Start of Block
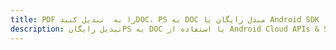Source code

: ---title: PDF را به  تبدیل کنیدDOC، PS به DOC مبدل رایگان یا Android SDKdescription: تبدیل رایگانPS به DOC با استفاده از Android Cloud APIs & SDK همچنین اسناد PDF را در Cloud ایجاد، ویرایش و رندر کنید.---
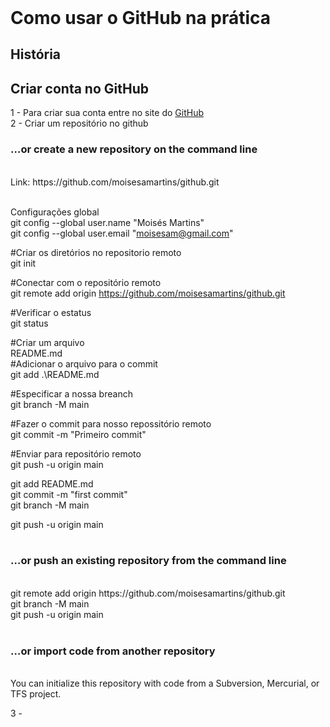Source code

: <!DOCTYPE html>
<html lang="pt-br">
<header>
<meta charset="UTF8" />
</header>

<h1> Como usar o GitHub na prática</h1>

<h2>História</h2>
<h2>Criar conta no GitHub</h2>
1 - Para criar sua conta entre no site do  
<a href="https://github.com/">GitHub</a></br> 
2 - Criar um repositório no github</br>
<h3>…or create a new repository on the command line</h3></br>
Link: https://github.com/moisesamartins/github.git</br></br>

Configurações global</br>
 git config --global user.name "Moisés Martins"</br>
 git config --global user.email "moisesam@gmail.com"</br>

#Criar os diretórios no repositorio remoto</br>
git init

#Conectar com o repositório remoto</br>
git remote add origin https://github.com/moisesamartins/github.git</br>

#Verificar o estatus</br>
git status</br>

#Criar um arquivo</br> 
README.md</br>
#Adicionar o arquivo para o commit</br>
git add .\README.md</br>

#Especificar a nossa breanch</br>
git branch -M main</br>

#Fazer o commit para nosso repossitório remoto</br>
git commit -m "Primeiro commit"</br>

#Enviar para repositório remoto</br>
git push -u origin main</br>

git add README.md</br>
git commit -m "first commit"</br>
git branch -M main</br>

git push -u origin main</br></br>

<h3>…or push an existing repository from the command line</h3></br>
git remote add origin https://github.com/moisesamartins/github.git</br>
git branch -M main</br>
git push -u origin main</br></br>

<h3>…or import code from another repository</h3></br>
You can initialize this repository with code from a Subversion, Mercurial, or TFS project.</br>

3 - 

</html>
End of Block
_PROBLEM TO SOLVE_
Show every line in the entries above that contains the string "from".

_ANSWER SECTION_
<h3>…or push an existing repository from the command line</h3></br>
<h3>…or import code from another repository</h3></br>
You can initialize this repository with code from a Subversion, Mercurial, or TFS project.</br>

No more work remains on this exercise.